1.             A criança foi inserida em instituição de acolhimento pelo Conselho Tutelar de Ourinhos em razão da constatação de abandono pelos responsáveis legais, requerendo, após instrução, o digno membro do Ministério Público oficiante que a equipe técnica do douto Juízo de Direito “contate casal devidamente cadastrado interessado em adotar a criança e o oriente a propor o pedido respectivo” à vista do desinteresse da genitora (indicativo da inoponibilidade de resistência à colocação em família substituta), o que tornava “desnecessária a sua prévia destituição do poder familiar” (fl. 31).

2.             O douto Juízo de Direito embora determinando a verificação da existência de casal habilitado para adoção, entendeu, à luz do art. 101, § 2º, do Estatuto da Criança e do Adolescente, que:

“(...) não havendo no caso interessado, deverá o Ministério Público, seja por ação de destituição ou suspensão do poder familiar, promover medida judicial de natureza contenciosa para pleitear o afastamento da menor (...) do convívio familiar e colocação em família substituta, em que se garanta o contraditório e a ampla defesa aos genitores” (fl. 32).

3.             O digno Promotor de Justiça redarguiu assinalando o equívoco do respeitável despacho por confundir “afastamento familiar, como consequência de acolhimento institucional, com destituição ou suspensão do poder familiar”, e teceu a seguinte manifestação:

“(...) Faltou a deflagração do contraditório, o que deveria ter sido determinado no próprio procedimento, consoante postulado por este órgão no item 3 da manifestação de fls. 03, reiterado no item 3 de fls. 10 e até agora não determinado pelo juízo.
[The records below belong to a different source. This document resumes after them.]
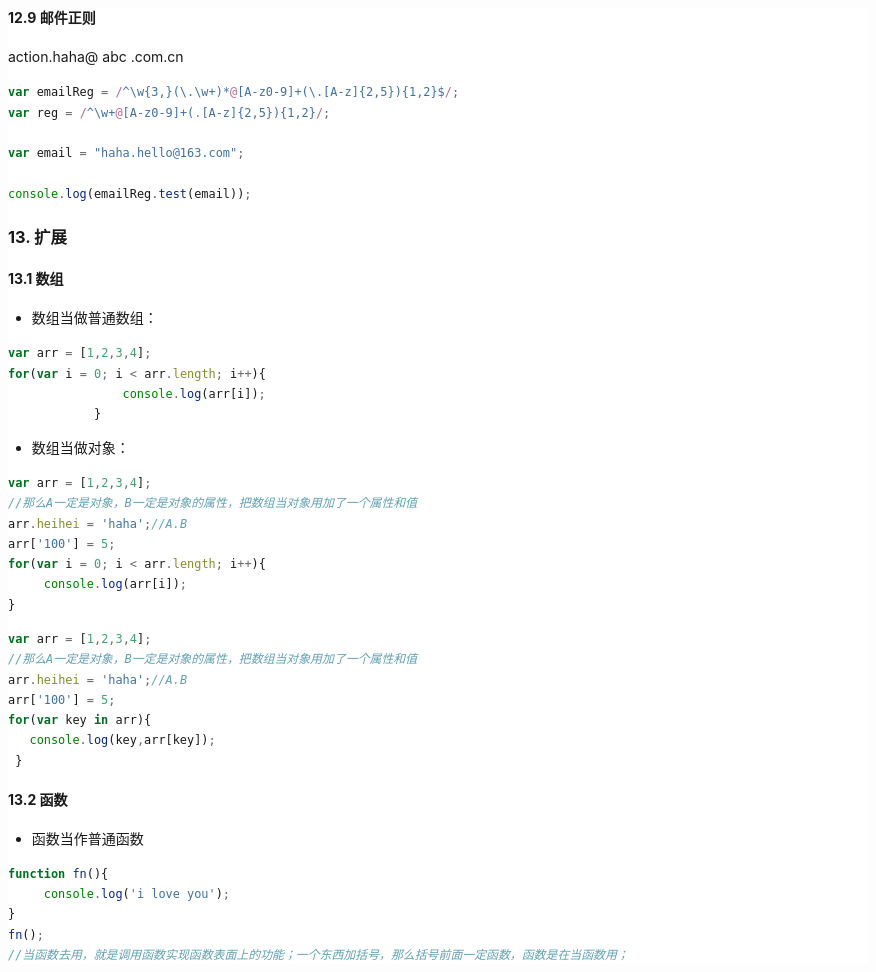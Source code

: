 #### 12.9 邮件正则

action.haha@    abc  .com.cn

```js
var emailReg = /^\w{3,}(\.\w+)*@[A-z0-9]+(\.[A-z]{2,5}){1,2}$/;
var reg = /^\w+@[A-z0-9]+(.[A-z]{2,5}){1,2}/;

var email = "haha.hello@163.com";

console.log(emailReg.test(email));
```

### 13. 扩展

#### 13.1 数组

- 数组当做普通数组：

```js
var arr = [1,2,3,4];
for(var i = 0; i < arr.length; i++){
                console.log(arr[i]);
            }
```

- 数组当做对象：

```js
var arr = [1,2,3,4];
//那么A一定是对象，B一定是对象的属性，把数组当对象用加了一个属性和值
arr.heihei = 'haha';//A.B 
arr['100'] = 5;
for(var i = 0; i < arr.length; i++){
     console.log(arr[i]);
}
```

```js
var arr = [1,2,3,4];
//那么A一定是对象，B一定是对象的属性，把数组当对象用加了一个属性和值
arr.heihei = 'haha';//A.B 
arr['100'] = 5;
for(var key in arr){
   console.log(key,arr[key]);
 }
```

#### 13.2 函数

- 函数当作普通函数

```js
function fn(){
     console.log('i love you');
}            
fn();
//当函数去用，就是调用函数实现函数表面上的功能；一个东西加括号，那么括号前面一定函数，函数是在当函数用；
```
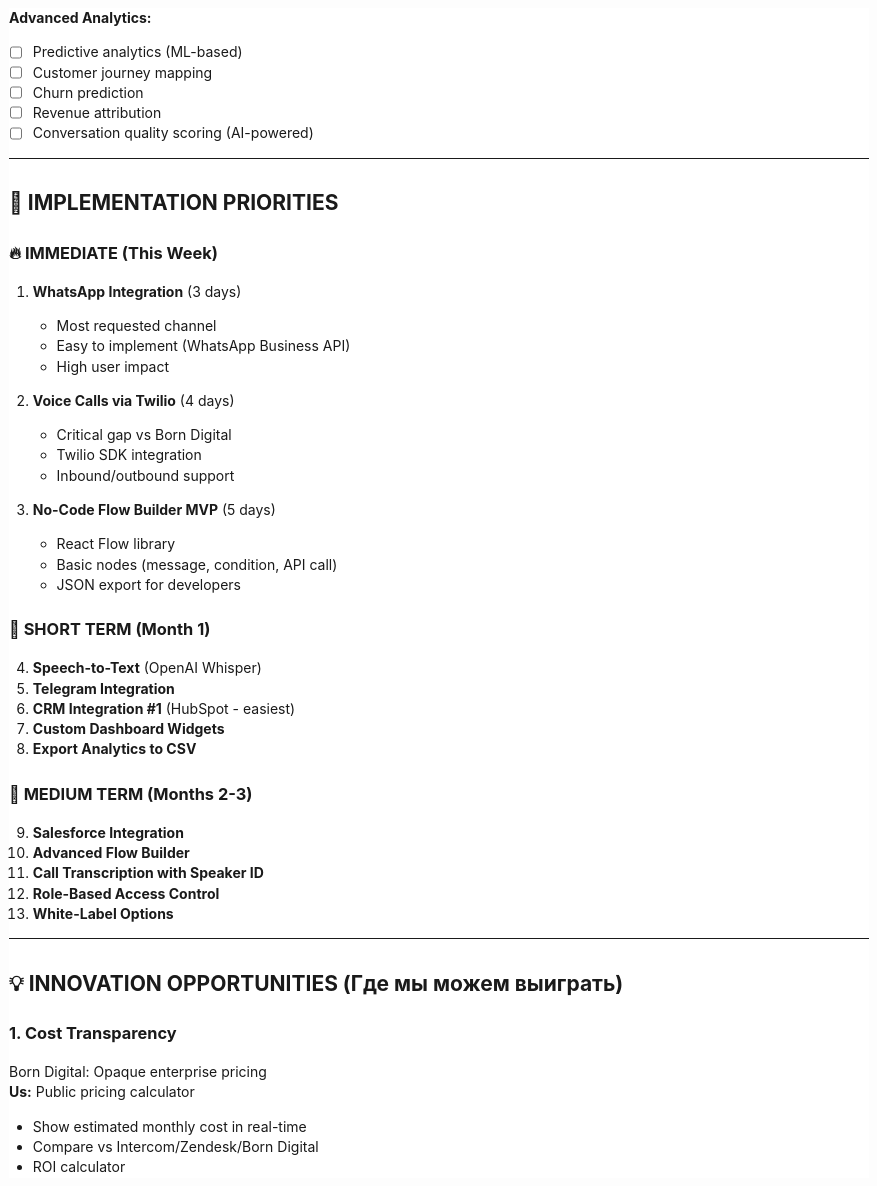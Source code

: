 **Advanced Analytics:**
- [ ] Predictive analytics (ML-based)
- [ ] Customer journey mapping
- [ ] Churn prediction
- [ ] Revenue attribution
- [ ] Conversation quality scoring (AI-powered)

---

## 🎯 IMPLEMENTATION PRIORITIES

### 🔥 **IMMEDIATE** (This Week)

1. **WhatsApp Integration** (3 days)
   - Most requested channel
   - Easy to implement (WhatsApp Business API)
   - High user impact

2. **Voice Calls via Twilio** (4 days)
   - Critical gap vs Born Digital
   - Twilio SDK integration
   - Inbound/outbound support

3. **No-Code Flow Builder MVP** (5 days)
   - React Flow library
   - Basic nodes (message, condition, API call)
   - JSON export for developers

### 📅 **SHORT TERM** (Month 1)

4. **Speech-to-Text** (OpenAI Whisper)
5. **Telegram Integration**
6. **CRM Integration #1** (HubSpot - easiest)
7. **Custom Dashboard Widgets**
8. **Export Analytics to CSV**

### 📅 **MEDIUM TERM** (Months 2-3)

9. **Salesforce Integration**
10. **Advanced Flow Builder**
11. **Call Transcription with Speaker ID**
12. **Role-Based Access Control**
13. **White-Label Options**

---

## 💡 INNOVATION OPPORTUNITIES (Где мы можем выиграть)

### 1. **Cost Transparency**
Born Digital: Opaque enterprise pricing  
**Us:** Public pricing calculator
- Show estimated monthly cost in real-time
- Compare vs Intercom/Zendesk/Born Digital
- ROI calculator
Sinale-se que a deflagração do contraditório, para fins de acolhimento institucional já procedido pelo Conselho Tutelar, como no presente caso, não depende de propositura de ação própria e deve ocorrer nos próprios autos do procedimento de acolhimento, como se depreende do disposto no artigo 101, § 2º, do ECA.

Quanto à propositura de pedido de destituição ou suspensão do poder familiar, por ora me reporto à manifestação de fls. 31” (fl. 33).

4.             O douto Juízo de Direito considerando improcedentes as alegações do ínclito Promotor de Justiça e adicionando a necessidade de apresentação de petição inicial com observância dos requisitos do art. 282 do Código de Processo Civil ou do art. 156 do Estatuto da Criança e do Adolescente para a deflagração do procedimento contraditório remeteu os autos à Procuradoria-Geral de Justiça por analogia ao art. 28 do Código de Processo Penal (fl. 34).

5.             É o relatório.

6.             Pacífico o entendimento de que, em pese a independência funcional do Ministério Público, a recusa de intervenção é passível de controle pelo Procurador-Geral de Justiça, por analogia do art. 28 do Código de Processo Penal, como explica a literatura (Hugo Nigro Mazzilli. Manual do Promotor de Justiça, 2ªed., São Paulo: Saraiva, 1991, p. 537; Emerson Garcia. Ministério Público, 2ª ed., Rio de Janeiro: Lumen Juris, 2005, p. 73). Embora os membros do Ministério Público gozem da independência funcional - que lhes isenta de qualquer injunção quanto ao conteúdo de suas manifestações - são administrativamente vinculados aos órgãos superiores que, no plano estritamente administrativo, possuem, em relação àqueles, poderes que caracterizam a Administração Pública como o hierárquico, disciplinar, normativo etc.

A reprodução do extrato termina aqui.